Lin, Fei (Macau University of Science and Technology), Tian, Yonglin (Institute of Automation, Chinese Academy of Sciences), Wang, Yunzhe (Capital University of Economics and Business), Zhang, Tengchao (Macau University of Science and Technology), Zhang, Xinyuan (University of Chinese Academy of Sciences), Wang, Fei-Yue (Institute of Automation, Chinese Academy of Sciences)

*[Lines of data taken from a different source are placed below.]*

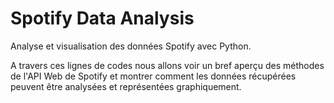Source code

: # Spotify Data Analysis

Analyse et visualisation des données Spotify avec Python.


A travers ces lignes de codes nous allons voir un bref aperçu des méthodes de l'API Web de Spotify et montrer comment les données récupérées peuvent être analysées et représentées graphiquement.


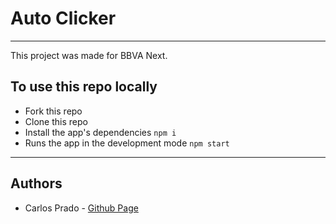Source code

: # Auto Clicker

---

This project was made for BBVA Next.

## To use this repo locally

- Fork this repo
- Clone this repo
- Install the app's dependencies `npm i`
- Runs the app in the development mode `npm start`

---

## Authors

- Carlos Prado - [Github Page](https://github.com/ceprado93/)
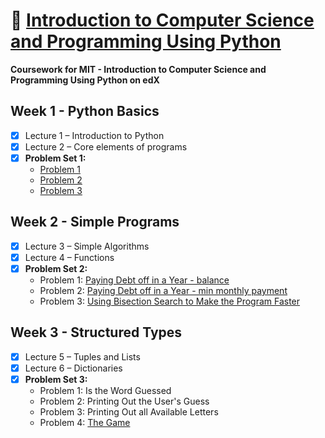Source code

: # 🐍 [Introduction to Computer Science and Programming Using Python](https://www.edx.org/course/introduction-to-computer-science-and-programming-using-python)

**Coursework for MIT - Introduction to Computer Science and Programming Using Python on edX**

## Week 1 - Python Basics
- [x] Lecture 1 – Introduction to Python
- [x] Lecture 2 – Core elements of programs
- [x] **Problem Set 1:**
  - [Problem 1](https://github.com/jpacsai/MIT_IntroToCS/blob/master/Week1/Problem1.py)
  - [Problem 2](https://github.com/jpacsai/MIT_IntroToCS/blob/master/Week1/Problem2.py)
  - [Problem 3](https://github.com/jpacsai/MIT_IntroToCS/blob/master/Week1/Problem3.py)

## Week 2 - Simple Programs
- [x] Lecture 3 – Simple Algorithms
- [x] Lecture 4 – Functions
- [x] **Problem Set 2:**
  - Problem 1: [Paying Debt off in a Year - balance](https://github.com/jpacsai/MIT_IntroToCS/blob/master/Week2/ProblemSet_2/Problem1.py)
  - Problem 2: [Paying Debt off in a Year - min monthly payment](https://github.com/jpacsai/MIT_IntroToCS/blob/master/Week2/ProblemSet_2/Problem2.py)
  - Problem 3: [Using Bisection Search to Make the Program Faster](https://github.com/jpacsai/MIT_IntroToCS/blob/master/Week2/ProblemSet_2/Problem3.py)

## Week 3 - Structured Types
- [x] Lecture 5 – Tuples and Lists
- [x] Lecture 6 – Dictionaries
- [x] **Problem Set 3:**
  - Problem 1: Is the Word Guessed
  - Problem 2: Printing Out the User's Guess
  - Problem 3: Printing Out all Available Letters
  - Problem 4: [The Game](https://github.com/jpacsai/MIT_IntroToCS/tree/master/Week3)
  
<!--
Lecture 5 – Tuples and Lists:
• Tuples
• Lists
• List Operations
• Mutation, Aliasing, Cloning
Lecture 6 – Dictionaries:
• Functions as Objects
• Dictionaries
• Example with a Dictionary
• Fibonacci and Dictionaries
• Global Variables
Lecture 7 – Debugging:
• Programming Challenges
• Classes of Tests
• Bugs
• Debugging
• Debugging Examples
Lecture 8 – Assertions and Exceptions
• Assertions
• Exceptions
• Exception Examples
Lecture 9 – Classes and Inheritance:
• Object Oriented Programming
• Class Instances
• Methods
• Classes Examples
• Why OOP
• Hierarchies
• Your Own Types
Lecture 10 – An Extended Example:
• Building a Class
• Viualizing the Hierarchy
• Adding another Class
• Using Inherited Methods
• Gradebook Example
• Generators
Lecture 11 – Computational Complexity:
• Program Efficiency
• Big Oh Notation
• Complexity Classes
• Analyzing Complexity
Lecture 12 – Searching and Sorting Algorithms:
• Indirection
• Linear Search
• Bisection Search
• Bogo and Bubble Sort
• Selection Sort
• Merge Sort
Lecture 13 – Visualization of Data:
• Visualizing Results
• Overlapping Displays
• Adding More Documentation
• Changing Data Display
• An Example
-->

AirVista: Empowering UAVs With 3D Spatial Reasoning Abilities Through A Multimodal Large Language Model Agent

Scheduled for presentation during the Poster Session "Large Language Models" (WeAT13), Wednesday, September 25, 2024, 10:30−12:30, Foyer

2024 IEEE 27th International Conference on Intelligent Transportation Systems (ITSC), September 24- 27, 2024, Edmonton, Canada

This information is tentative and subject to change. Compiled on April 25, 2025

Keywords Aerial, Marine and Surface Intelligent Vehicles, Sensing, Vision, and Perception, Multi-modal ITS

Abstract

In urban environments, complex transportation demands, including land, air, and maritime transport, are increasingly growing. While significant advancements have been made in land transportation and autonomous driving, research on urban air mobility (UAM) systems is still in its early stages. This paper presents an innovative urban air unmanned aerial vehicle (UAV) framework: AirVista, which is designed and built based on the Artificial Systems, Computational experiments, and Parallel execution (ACP) approach, integrated with a multimodal large language model (MLLM) agent. Considering that UAM tasks often require UAVs to possess fine-grained spatial perception and reasoning capabilities, and given that existing MLLMs are somewhat lacking in exploring 3D spaces, this paper further proposes an instruction fine-tuning strategy integrated with 3D spatial knowledge, which has been validated experimentally for its effectiveness. Additionally, to enhance the understanding of the efficiency of MLLM for UAV tasks, this paper delves into prompt fine-tuning templates tailored for UAV task decomposition. Through experimental demonstrations, we showcase that the prompt-tuned MLLM exhibits efficient task decomposition and execution capabilities in handling complex UAV tasks.